**Saved entries:**

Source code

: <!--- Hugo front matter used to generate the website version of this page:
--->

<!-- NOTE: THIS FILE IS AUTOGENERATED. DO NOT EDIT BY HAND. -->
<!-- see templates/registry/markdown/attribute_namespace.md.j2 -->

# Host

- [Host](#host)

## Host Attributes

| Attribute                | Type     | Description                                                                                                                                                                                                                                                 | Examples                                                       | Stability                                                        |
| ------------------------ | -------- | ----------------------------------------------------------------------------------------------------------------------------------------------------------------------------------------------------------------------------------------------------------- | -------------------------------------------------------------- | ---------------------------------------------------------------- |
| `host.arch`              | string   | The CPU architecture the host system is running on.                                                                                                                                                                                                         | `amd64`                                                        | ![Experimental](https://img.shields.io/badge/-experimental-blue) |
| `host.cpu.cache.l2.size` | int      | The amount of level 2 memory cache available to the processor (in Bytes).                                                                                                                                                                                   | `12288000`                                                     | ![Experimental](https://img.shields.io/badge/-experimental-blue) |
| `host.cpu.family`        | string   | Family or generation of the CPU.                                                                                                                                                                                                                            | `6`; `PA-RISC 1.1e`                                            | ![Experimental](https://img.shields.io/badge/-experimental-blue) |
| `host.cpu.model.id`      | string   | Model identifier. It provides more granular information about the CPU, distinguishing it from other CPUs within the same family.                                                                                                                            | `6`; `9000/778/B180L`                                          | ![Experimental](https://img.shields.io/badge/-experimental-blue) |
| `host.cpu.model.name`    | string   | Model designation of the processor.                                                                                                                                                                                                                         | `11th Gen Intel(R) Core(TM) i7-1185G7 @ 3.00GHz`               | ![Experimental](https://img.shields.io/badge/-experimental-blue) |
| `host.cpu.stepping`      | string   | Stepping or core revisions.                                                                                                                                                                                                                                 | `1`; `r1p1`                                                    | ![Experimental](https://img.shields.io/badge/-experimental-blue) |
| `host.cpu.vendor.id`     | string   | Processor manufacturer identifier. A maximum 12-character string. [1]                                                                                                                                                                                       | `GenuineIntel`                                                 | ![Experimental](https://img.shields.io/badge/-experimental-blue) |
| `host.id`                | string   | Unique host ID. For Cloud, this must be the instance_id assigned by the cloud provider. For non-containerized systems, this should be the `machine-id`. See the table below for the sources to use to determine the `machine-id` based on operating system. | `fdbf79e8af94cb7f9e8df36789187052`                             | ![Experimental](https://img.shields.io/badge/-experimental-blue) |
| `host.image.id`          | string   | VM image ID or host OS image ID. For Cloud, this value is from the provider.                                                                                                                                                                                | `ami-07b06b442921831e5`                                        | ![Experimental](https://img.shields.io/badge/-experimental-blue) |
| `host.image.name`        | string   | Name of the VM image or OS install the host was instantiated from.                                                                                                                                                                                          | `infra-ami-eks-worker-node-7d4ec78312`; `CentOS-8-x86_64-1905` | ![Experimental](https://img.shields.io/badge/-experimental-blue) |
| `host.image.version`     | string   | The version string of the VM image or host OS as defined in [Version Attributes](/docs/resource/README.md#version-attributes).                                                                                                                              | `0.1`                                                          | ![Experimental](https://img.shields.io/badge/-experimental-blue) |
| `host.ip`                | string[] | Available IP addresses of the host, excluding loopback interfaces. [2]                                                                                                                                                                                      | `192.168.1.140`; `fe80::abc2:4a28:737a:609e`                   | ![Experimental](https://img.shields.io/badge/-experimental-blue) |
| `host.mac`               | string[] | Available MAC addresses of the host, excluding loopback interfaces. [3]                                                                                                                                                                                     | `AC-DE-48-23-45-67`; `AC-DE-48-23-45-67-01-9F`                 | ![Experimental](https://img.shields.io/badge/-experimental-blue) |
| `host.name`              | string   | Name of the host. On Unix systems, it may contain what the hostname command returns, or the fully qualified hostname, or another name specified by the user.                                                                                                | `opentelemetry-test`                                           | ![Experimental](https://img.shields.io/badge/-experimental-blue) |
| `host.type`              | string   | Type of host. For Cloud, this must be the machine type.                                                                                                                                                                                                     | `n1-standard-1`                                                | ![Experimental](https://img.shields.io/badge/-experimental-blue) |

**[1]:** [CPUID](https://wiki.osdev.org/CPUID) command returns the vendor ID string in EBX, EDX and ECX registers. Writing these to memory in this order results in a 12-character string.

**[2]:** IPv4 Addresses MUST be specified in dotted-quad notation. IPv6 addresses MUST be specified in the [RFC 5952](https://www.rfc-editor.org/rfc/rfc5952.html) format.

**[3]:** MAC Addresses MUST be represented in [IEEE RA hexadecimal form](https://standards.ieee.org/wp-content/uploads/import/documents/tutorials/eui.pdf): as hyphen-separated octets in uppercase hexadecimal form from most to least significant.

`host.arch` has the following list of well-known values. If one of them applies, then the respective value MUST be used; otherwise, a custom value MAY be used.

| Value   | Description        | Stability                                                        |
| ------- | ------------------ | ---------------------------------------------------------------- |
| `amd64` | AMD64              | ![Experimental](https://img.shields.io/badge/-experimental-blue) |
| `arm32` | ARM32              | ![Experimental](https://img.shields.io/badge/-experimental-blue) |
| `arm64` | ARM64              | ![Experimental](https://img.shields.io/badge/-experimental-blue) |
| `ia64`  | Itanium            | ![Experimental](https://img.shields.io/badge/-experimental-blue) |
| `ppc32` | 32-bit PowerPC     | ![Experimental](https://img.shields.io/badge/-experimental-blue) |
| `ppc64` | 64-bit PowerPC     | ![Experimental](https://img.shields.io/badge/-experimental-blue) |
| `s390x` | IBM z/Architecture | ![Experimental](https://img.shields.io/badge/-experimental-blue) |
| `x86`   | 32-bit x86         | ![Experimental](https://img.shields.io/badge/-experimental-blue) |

**Work to be completed:** Copy the records above exactly, please, but only from the first line through the line containing "The amount of".

**Answer area:**
Source code

: <!--- Hugo front matter used to generate the website version of this page:
--->

<!-- NOTE: THIS FILE IS AUTOGENERATED. DO NOT EDIT BY HAND. -->
<!-- see templates/registry/markdown/attribute_namespace.md.j2 -->

# Host

- [Host](#host)

## Host Attributes

| Attribute                | Type     | Description                                                                                                                                                                                                                                                 | Examples                                                       | Stability                                                        |
| ------------------------ | -------- | ----------------------------------------------------------------------------------------------------------------------------------------------------------------------------------------------------------------------------------------------------------- | -------------------------------------------------------------- | ---------------------------------------------------------------- |
| `host.arch`              | string   | The CPU architecture the host system is running on.                                                                                                                                                                                                         | `amd64`                                                        | ![Experimental](https://img.shields.io/badge/-experimental-blue) |
| `host.cpu.cache.l2.size` | int      | The amount of level 2 memory cache available to the processor (in Bytes).                                                                                                                                                                                   | `12288000`                                                     | ![Experimental](https://img.shields.io/badge/-experimental-blue) |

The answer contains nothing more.